(DATA RECORDS Opens)
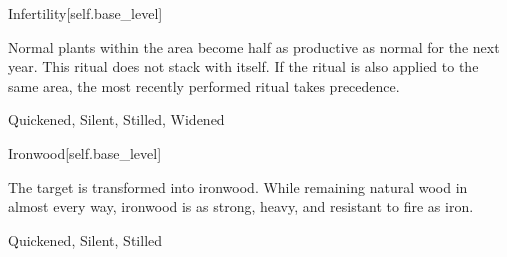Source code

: \begin{spellsection}{Infertility}[self.base_level]
\begin{spellcontent}
\begin{spelltargetinginfo}
\end{spelltargetinginfo}
\begin{spelleffects}
\spelleffect
Normal plants within the area become half as productive as normal for the next year.
This ritual does not stack with itself.
If the  ritual is also applied to the same area, the most recently performed ritual takes precedence.
\end{spelleffects}
\end{spellcontent}
\begin{spellfooter}
 Quickened, Silent, Stilled, Widened
\end{spellfooter}
\begin{spellsubcontent}
\end{spellsubcontent}
\end{spellsection}
\begin{spellsection}{Ironwood}[self.base_level]
\begin{spellcontent}
\begin{spelltargetinginfo}
\end{spelltargetinginfo}
\begin{spelleffects}
\spelleffect
The target is transformed into ironwood.
While remaining natural wood in almost every way, ironwood is as strong, heavy, and resistant to fire as iron.
\end{spelleffects}
\end{spellcontent}
\begin{spellfooter}
 Quickened, Silent, Stilled
\end{spellfooter}
\begin{spellsubcontent}
\end{spellsubcontent}
\end{spellsection}

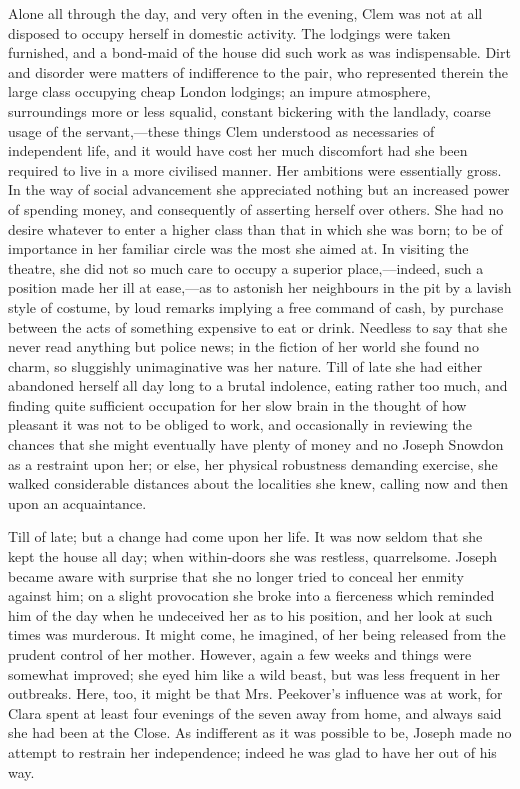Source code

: Alone all through the day, and very often in the evening, Clem was not
at all disposed to occupy herself in domestic activity. The lodgings
were taken furnished, and a bond-maid of the house did such work as was
indispensable. Dirt and disorder were matters of indifference to the
pair, who represented therein the large class occupying cheap
{\protect\hypertarget{28}{}{}}London lodgings; an impure atmosphere,
surroundings more or less squalid, constant bickering with the landlady,
coarse usage of the servant,---these things Clem understood as
necessaries of independent life, and it would have cost her much
discomfort had she been required to live in a more civilised manner. Her
ambitions were essentially gross. In the way of social advancement she
appreciated nothing but an increased power of spending money, and
consequently of asserting herself over others. She had no desire
whatever to enter a higher class than that in which she was born; to be
of importance in her familiar circle was the most she aimed at. In
visiting the theatre, she did not so much care to occupy a superior
place,---indeed, such a position made her ill at ease,---as to astonish
her neighbours in the pit by a lavish style of costume, by loud remarks
implying a free command of cash, by purchase between the acts of
something expensive to eat or drink. Needless to say that she never read
anything but police news; in the fiction of her world she found no
charm, so sluggishly unimaginative was her nature. Till of late she had
{\protect\hypertarget{29}{}{}}either abandoned herself all day long to a
brutal indolence, eating rather too much, and finding quite sufficient
occupation for her slow brain in the thought of how pleasant it was not
to be obliged to work, and occasionally in reviewing the chances that
she might eventually have plenty of money and no Joseph Snowdon as a
restraint upon her; or else, her physical robustness demanding exercise,
she walked considerable distances about the localities she knew, calling
now and then upon an acquaintance.

Till of late; but a change had come upon her life. It was now seldom
that she kept the house all day; when within-doors she was restless,
quarrelsome. Joseph became aware with surprise that she no longer tried
to conceal her enmity against him; on a slight provocation she broke
into a fierceness which reminded him of the day when he undeceived her
as to his position, and her look at such times was murderous. It might
come, he imagined, of her being released from the prudent control of her
mother. However, again a few weeks and things were somewhat improved;
she eyed him like a wild beast, but {\protect\hypertarget{30}{}{}}was
less frequent in her outbreaks. Here, too, it might be that Mrs.
Peekover's influence was at work, for Clara spent at least four evenings
of the seven away from home, and always said she had been at the Close.
As indifferent as it was possible to be, Joseph made no attempt to
restrain her independence; indeed he was glad to have her out of his
way.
(DATA RECORDS Closes)
> **EXERCISE INSTRUCTIONS**
For every line above that includes the word "Joseph", return the line.

> **RESPONSE BELOW**
she might eventually have plenty of money and no Joseph Snowdon as a
quarrelsome. Joseph became aware with surprise that she no longer tried
As indifferent as it was possible to be, Joseph made no attempt to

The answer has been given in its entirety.